- _Exercise prompt_
Pull out each line of the data that includes the word "Projects".

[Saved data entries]

+===+

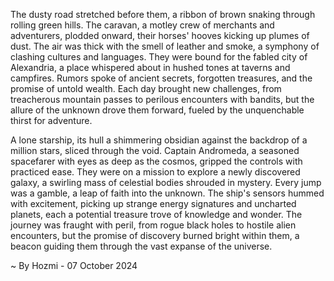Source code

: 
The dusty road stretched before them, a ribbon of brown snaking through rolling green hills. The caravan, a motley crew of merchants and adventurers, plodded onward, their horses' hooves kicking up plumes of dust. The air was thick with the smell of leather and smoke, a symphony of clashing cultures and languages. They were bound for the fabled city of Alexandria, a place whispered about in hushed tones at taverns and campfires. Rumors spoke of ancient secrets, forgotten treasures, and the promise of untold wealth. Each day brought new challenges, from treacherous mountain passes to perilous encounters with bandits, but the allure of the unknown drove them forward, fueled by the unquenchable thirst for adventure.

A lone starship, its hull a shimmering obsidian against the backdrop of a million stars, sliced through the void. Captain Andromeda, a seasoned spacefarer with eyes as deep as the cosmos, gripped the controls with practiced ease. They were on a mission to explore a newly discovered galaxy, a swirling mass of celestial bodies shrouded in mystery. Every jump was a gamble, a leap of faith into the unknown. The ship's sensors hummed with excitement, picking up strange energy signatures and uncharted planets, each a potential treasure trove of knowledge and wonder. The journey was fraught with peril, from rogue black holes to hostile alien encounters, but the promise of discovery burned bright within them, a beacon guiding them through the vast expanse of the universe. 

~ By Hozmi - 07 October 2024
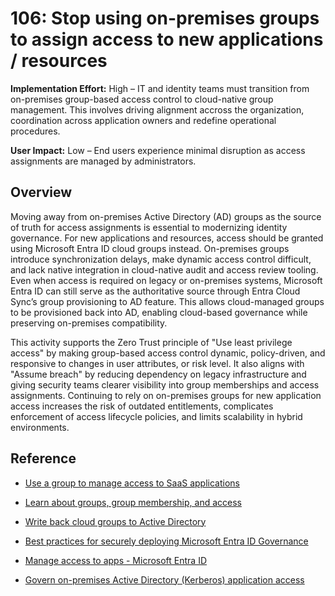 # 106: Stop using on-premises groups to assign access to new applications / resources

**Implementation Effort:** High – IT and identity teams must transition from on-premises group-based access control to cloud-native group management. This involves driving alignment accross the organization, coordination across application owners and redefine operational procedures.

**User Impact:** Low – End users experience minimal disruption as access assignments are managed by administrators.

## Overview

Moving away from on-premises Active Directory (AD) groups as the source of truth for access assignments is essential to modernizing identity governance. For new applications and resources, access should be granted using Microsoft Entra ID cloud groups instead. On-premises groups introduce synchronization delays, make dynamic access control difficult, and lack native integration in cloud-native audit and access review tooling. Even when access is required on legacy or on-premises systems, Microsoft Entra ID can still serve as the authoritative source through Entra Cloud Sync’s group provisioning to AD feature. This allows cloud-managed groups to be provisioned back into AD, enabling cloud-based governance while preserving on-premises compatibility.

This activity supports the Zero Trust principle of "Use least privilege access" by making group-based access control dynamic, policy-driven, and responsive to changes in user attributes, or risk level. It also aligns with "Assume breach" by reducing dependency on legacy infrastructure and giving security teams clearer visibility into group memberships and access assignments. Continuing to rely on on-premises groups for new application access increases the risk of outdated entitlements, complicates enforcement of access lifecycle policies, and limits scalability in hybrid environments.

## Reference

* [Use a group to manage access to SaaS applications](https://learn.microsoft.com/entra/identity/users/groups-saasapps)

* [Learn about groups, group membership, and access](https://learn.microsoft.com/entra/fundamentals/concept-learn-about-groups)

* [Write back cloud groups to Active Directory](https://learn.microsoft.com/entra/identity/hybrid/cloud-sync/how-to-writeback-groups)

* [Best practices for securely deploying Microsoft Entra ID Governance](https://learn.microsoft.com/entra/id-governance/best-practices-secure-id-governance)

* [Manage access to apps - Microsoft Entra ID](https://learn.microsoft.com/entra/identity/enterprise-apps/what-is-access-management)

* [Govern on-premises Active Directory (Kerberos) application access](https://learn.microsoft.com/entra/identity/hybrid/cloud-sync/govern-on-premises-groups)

+===+

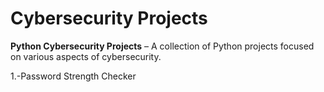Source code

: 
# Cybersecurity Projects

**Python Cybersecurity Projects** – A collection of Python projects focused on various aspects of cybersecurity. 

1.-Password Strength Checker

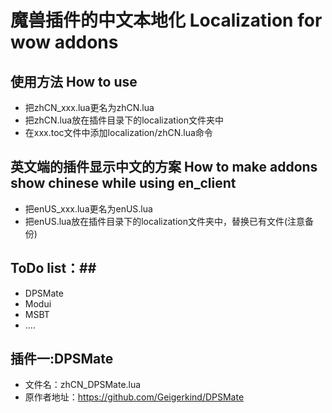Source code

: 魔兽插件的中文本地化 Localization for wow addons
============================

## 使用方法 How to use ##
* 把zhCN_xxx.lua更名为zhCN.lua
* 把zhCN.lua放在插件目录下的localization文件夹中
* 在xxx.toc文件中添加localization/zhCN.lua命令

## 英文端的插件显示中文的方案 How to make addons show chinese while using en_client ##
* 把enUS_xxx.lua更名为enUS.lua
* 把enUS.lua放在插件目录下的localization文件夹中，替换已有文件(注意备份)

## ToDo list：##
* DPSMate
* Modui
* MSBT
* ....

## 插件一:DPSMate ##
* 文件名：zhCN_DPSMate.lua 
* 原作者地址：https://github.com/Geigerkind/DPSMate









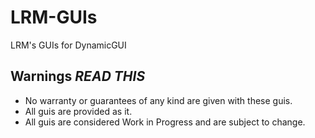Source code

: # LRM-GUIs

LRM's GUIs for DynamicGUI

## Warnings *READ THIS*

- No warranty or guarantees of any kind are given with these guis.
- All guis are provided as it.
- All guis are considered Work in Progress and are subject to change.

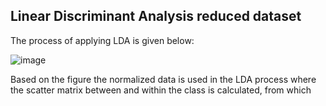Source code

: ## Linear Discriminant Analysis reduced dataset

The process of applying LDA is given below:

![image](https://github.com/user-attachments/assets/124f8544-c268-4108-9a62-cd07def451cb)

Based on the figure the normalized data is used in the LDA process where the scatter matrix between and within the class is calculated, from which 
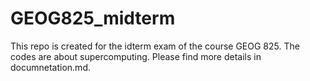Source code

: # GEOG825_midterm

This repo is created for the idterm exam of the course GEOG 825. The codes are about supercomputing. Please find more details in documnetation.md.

+===+

- _Written answer_
# Cybersecurity Projects
**Python Cybersecurity Projects** – A collection of Python projects focused on various aspects of cybersecurity. 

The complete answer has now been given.